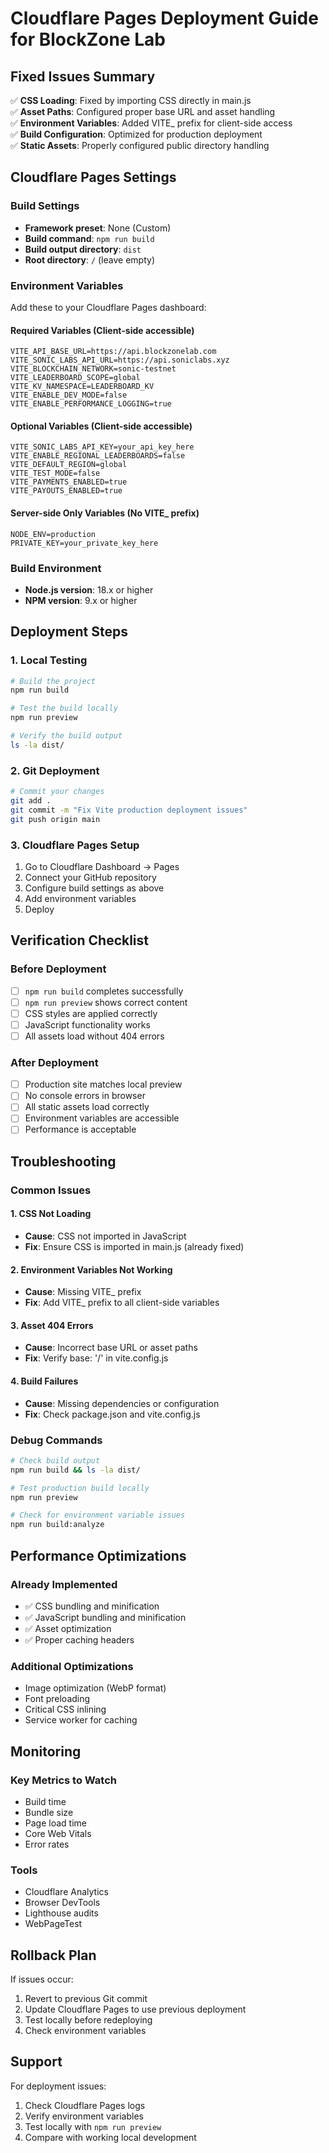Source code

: # Cloudflare Pages Deployment Guide for BlockZone Lab

## **Fixed Issues Summary**

✅ **CSS Loading**: Fixed by importing CSS directly in main.js  
✅ **Asset Paths**: Configured proper base URL and asset handling  
✅ **Environment Variables**: Added VITE_ prefix for client-side access  
✅ **Build Configuration**: Optimized for production deployment  
✅ **Static Assets**: Properly configured public directory handling  

## **Cloudflare Pages Settings**

### **Build Settings**
- **Framework preset**: None (Custom)
- **Build command**: `npm run build`
- **Build output directory**: `dist`
- **Root directory**: `/` (leave empty)

### **Environment Variables**
Add these to your Cloudflare Pages dashboard:

#### **Required Variables (Client-side accessible)**
```
VITE_API_BASE_URL=https://api.blockzonelab.com
VITE_SONIC_LABS_API_URL=https://api.soniclabs.xyz
VITE_BLOCKCHAIN_NETWORK=sonic-testnet
VITE_LEADERBOARD_SCOPE=global
VITE_KV_NAMESPACE=LEADERBOARD_KV
VITE_ENABLE_DEV_MODE=false
VITE_ENABLE_PERFORMANCE_LOGGING=true
```

#### **Optional Variables (Client-side accessible)**
```
VITE_SONIC_LABS_API_KEY=your_api_key_here
VITE_ENABLE_REGIONAL_LEADERBOARDS=false
VITE_DEFAULT_REGION=global
VITE_TEST_MODE=false
VITE_PAYMENTS_ENABLED=true
VITE_PAYOUTS_ENABLED=true
```

#### **Server-side Only Variables (No VITE_ prefix)**
```
NODE_ENV=production
PRIVATE_KEY=your_private_key_here
```

### **Build Environment**
- **Node.js version**: 18.x or higher
- **NPM version**: 9.x or higher

## **Deployment Steps**

### **1. Local Testing**
```bash
# Build the project
npm run build

# Test the build locally
npm run preview

# Verify the build output
ls -la dist/
```

### **2. Git Deployment**
```bash
# Commit your changes
git add .
git commit -m "Fix Vite production deployment issues"
git push origin main
```

### **3. Cloudflare Pages Setup**
1. Go to Cloudflare Dashboard → Pages
2. Connect your GitHub repository
3. Configure build settings as above
4. Add environment variables
5. Deploy

## **Verification Checklist**

### **Before Deployment**
- [ ] `npm run build` completes successfully
- [ ] `npm run preview` shows correct content
- [ ] CSS styles are applied correctly
- [ ] JavaScript functionality works
- [ ] All assets load without 404 errors

### **After Deployment**
- [ ] Production site matches local preview
- [ ] No console errors in browser
- [ ] All static assets load correctly
- [ ] Environment variables are accessible
- [ ] Performance is acceptable

## **Troubleshooting**

### **Common Issues**

#### **1. CSS Not Loading**
- **Cause**: CSS not imported in JavaScript
- **Fix**: Ensure CSS is imported in main.js (already fixed)

#### **2. Environment Variables Not Working**
- **Cause**: Missing VITE_ prefix
- **Fix**: Add VITE_ prefix to all client-side variables

#### **3. Asset 404 Errors**
- **Cause**: Incorrect base URL or asset paths
- **Fix**: Verify base: '/' in vite.config.js

#### **4. Build Failures**
- **Cause**: Missing dependencies or configuration
- **Fix**: Check package.json and vite.config.js

### **Debug Commands**
```bash
# Check build output
npm run build && ls -la dist/

# Test production build locally
npm run preview

# Check for environment variable issues
npm run build:analyze
```

## **Performance Optimizations**

### **Already Implemented**
- ✅ CSS bundling and minification
- ✅ JavaScript bundling and minification
- ✅ Asset optimization
- ✅ Proper caching headers

### **Additional Optimizations**
- Image optimization (WebP format)
- Font preloading
- Critical CSS inlining
- Service worker for caching

## **Monitoring**

### **Key Metrics to Watch**
- Build time
- Bundle size
- Page load time
- Core Web Vitals
- Error rates

### **Tools**
- Cloudflare Analytics
- Browser DevTools
- Lighthouse audits
- WebPageTest

## **Rollback Plan**

If issues occur:
1. Revert to previous Git commit
2. Update Cloudflare Pages to use previous deployment
3. Test locally before redeploying
4. Check environment variables

## **Support**

For deployment issues:
1. Check Cloudflare Pages logs
2. Verify environment variables
3. Test locally with `npm run preview`
4. Compare with working local development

***

Exercise requirements: Reproduce the data above exactly, leaving each picture out.

Answer to the problem:
Source code

: # Cloudflare Pages Deployment Guide for BlockZone Lab

## **Fixed Issues Summary**

✅ **CSS Loading**: Fixed by importing CSS directly in main.js  
✅ **Asset Paths**: Configured proper base URL and asset handling  
✅ **Environment Variables**: Added VITE_ prefix for client-side access  
✅ **Build Configuration**: Optimized for production deployment  
✅ **Static Assets**: Properly configured public directory handling  

## **Cloudflare Pages Settings**

### **Build Settings**
- **Framework preset**: None (Custom)
- **Build command**: `npm run build`
- **Build output directory**: `dist`
- **Root directory**: `/` (leave empty)

### **Environment Variables**
Add these to your Cloudflare Pages dashboard:

#### **Required Variables (Client-side accessible)**
```
VITE_API_BASE_URL=https://api.blockzonelab.com
VITE_SONIC_LABS_API_URL=https://api.soniclabs.xyz
VITE_BLOCKCHAIN_NETWORK=sonic-testnet
VITE_LEADERBOARD_SCOPE=global
VITE_KV_NAMESPACE=LEADERBOARD_KV
VITE_ENABLE_DEV_MODE=false
VITE_ENABLE_PERFORMANCE_LOGGING=true
```

#### **Optional Variables (Client-side accessible)**
```
VITE_SONIC_LABS_API_KEY=your_api_key_here
VITE_ENABLE_REGIONAL_LEADERBOARDS=false
VITE_DEFAULT_REGION=global
VITE_TEST_MODE=false
VITE_PAYMENTS_ENABLED=true
VITE_PAYOUTS_ENABLED=true
```

#### **Server-side Only Variables (No VITE_ prefix)**
```
NODE_ENV=production
PRIVATE_KEY=your_private_key_here
```

### **Build Environment**
- **Node.js version**: 18.x or higher
- **NPM version**: 9.x or higher

## **Deployment Steps**

### **1. Local Testing**
```bash
# Build the project
npm run build

# Test the build locally
npm run preview

# Verify the build output
ls -la dist/
```

### **2. Git Deployment**
```bash
# Commit your changes
git add .
git commit -m "Fix Vite production deployment issues"
git push origin main
```

### **3. Cloudflare Pages Setup**
1. Go to Cloudflare Dashboard → Pages
2. Connect your GitHub repository
3. Configure build settings as above
4. Add environment variables
5. Deploy

## **Verification Checklist**

### **Before Deployment**
- [ ] `npm run build` completes successfully
- [ ] `npm run preview` shows correct content
- [ ] CSS styles are applied correctly
- [ ] JavaScript functionality works
- [ ] All assets load without 404 errors

### **After Deployment**
- [ ] Production site matches local preview
- [ ] No console errors in browser
- [ ] All static assets load correctly
- [ ] Environment variables are accessible
- [ ] Performance is acceptable

## **Troubleshooting**

### **Common Issues**

#### **1. CSS Not Loading**
- **Cause**: CSS not imported in JavaScript
- **Fix**: Ensure CSS is imported in main.js (already fixed)

#### **2. Environment Variables Not Working**
- **Cause**: Missing VITE_ prefix
- **Fix**: Add VITE_ prefix to all client-side variables

#### **3. Asset 404 Errors**
- **Cause**: Incorrect base URL or asset paths
- **Fix**: Verify base: '/' in vite.config.js

#### **4. Build Failures**
- **Cause**: Missing dependencies or configuration
- **Fix**: Check package.json and vite.config.js

### **Debug Commands**
```bash
# Check build output
npm run build && ls -la dist/

# Test production build locally
npm run preview

# Check for environment variable issues
npm run build:analyze
```

## **Performance Optimizations**

### **Already Implemented**
- ✅ CSS bundling and minification
- ✅ JavaScript bundling and minification
- ✅ Asset optimization
- ✅ Proper caching headers

### **Additional Optimizations**
- Image optimization (WebP format)
- Font preloading
- Critical CSS inlining
- Service worker for caching

## **Monitoring**

### **Key Metrics to Watch**
- Build time
- Bundle size
- Page load time
- Core Web Vitals
- Error rates

### **Tools**
- Cloudflare Analytics
- Browser DevTools
- Lighthouse audits
- WebPageTest

## **Rollback Plan**

If issues occur:
1. Revert to previous Git commit
2. Update Cloudflare Pages to use previous deployment
3. Test locally before redeploying
4. Check environment variables

## **Support**

For deployment issues:
1. Check Cloudflare Pages logs
2. Verify environment variables
3. Test locally with `npm run preview`
4. Compare with working local development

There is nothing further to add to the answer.